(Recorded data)

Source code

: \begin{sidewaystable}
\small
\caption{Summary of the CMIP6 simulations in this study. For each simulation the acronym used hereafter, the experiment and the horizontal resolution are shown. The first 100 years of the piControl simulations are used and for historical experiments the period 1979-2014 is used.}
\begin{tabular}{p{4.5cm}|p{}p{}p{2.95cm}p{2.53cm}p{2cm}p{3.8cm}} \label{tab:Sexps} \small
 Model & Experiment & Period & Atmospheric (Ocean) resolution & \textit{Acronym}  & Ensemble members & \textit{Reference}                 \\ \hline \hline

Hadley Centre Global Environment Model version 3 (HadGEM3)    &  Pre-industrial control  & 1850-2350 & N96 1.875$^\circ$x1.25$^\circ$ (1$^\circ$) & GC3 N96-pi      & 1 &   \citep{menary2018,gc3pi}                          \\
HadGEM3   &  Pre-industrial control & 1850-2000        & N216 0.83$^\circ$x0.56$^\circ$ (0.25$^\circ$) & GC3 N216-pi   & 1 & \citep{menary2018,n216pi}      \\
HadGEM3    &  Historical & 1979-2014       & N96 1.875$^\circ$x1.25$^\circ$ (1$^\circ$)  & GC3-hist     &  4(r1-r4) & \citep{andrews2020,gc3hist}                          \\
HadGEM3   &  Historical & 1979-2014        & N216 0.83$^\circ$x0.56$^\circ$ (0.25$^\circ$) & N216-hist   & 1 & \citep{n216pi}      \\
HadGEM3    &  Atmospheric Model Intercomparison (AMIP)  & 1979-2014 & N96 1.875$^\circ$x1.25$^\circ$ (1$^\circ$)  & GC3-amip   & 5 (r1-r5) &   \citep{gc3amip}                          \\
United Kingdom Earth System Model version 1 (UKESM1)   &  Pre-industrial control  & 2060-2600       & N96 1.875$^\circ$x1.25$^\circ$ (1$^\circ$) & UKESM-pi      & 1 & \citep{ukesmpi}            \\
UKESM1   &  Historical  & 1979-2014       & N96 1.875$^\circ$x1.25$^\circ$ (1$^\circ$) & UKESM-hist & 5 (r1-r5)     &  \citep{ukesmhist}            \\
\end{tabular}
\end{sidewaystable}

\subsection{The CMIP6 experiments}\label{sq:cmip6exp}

What the task asks:
Your answer must be the data above, copied exactly from its first line through the line containing "United Kingdom Earth", and nothing more.

Result:
Source code

: \begin{sidewaystable}
\small
\caption{Summary of the CMIP6 simulations in this study. For each simulation the acronym used hereafter, the experiment and the horizontal resolution are shown. The first 100 years of the piControl simulations are used and for historical experiments the period 1979-2014 is used.}
\begin{tabular}{p{4.5cm}|p{}p{}p{2.95cm}p{2.53cm}p{2cm}p{3.8cm}} \label{tab:Sexps} \small
 Model & Experiment & Period & Atmospheric (Ocean) resolution & \textit{Acronym}  & Ensemble members & \textit{Reference}                 \\ \hline \hline

Hadley Centre Global Environment Model version 3 (HadGEM3)    &  Pre-industrial control  & 1850-2350 & N96 1.875$^\circ$x1.25$^\circ$ (1$^\circ$) & GC3 N96-pi      & 1 &   \citep{menary2018,gc3pi}                          \\
HadGEM3   &  Pre-industrial control & 1850-2000        & N216 0.83$^\circ$x0.56$^\circ$ (0.25$^\circ$) & GC3 N216-pi   & 1 & \citep{menary2018,n216pi}      \\
HadGEM3    &  Historical & 1979-2014       & N96 1.875$^\circ$x1.25$^\circ$ (1$^\circ$)  & GC3-hist     &  4(r1-r4) & \citep{andrews2020,gc3hist}                          \\
HadGEM3   &  Historical & 1979-2014        & N216 0.83$^\circ$x0.56$^\circ$ (0.25$^\circ$) & N216-hist   & 1 & \citep{n216pi}      \\
HadGEM3    &  Atmospheric Model Intercomparison (AMIP)  & 1979-2014 & N96 1.875$^\circ$x1.25$^\circ$ (1$^\circ$)  & GC3-amip   & 5 (r1-r5) &   \citep{gc3amip}                          \\
United Kingdom Earth System Model version 1 (UKESM1)   &  Pre-industrial control  & 2060-2600       & N96 1.875$^\circ$x1.25$^\circ$ (1$^\circ$) & UKESM-pi      & 1 & \citep{ukesmpi}            \\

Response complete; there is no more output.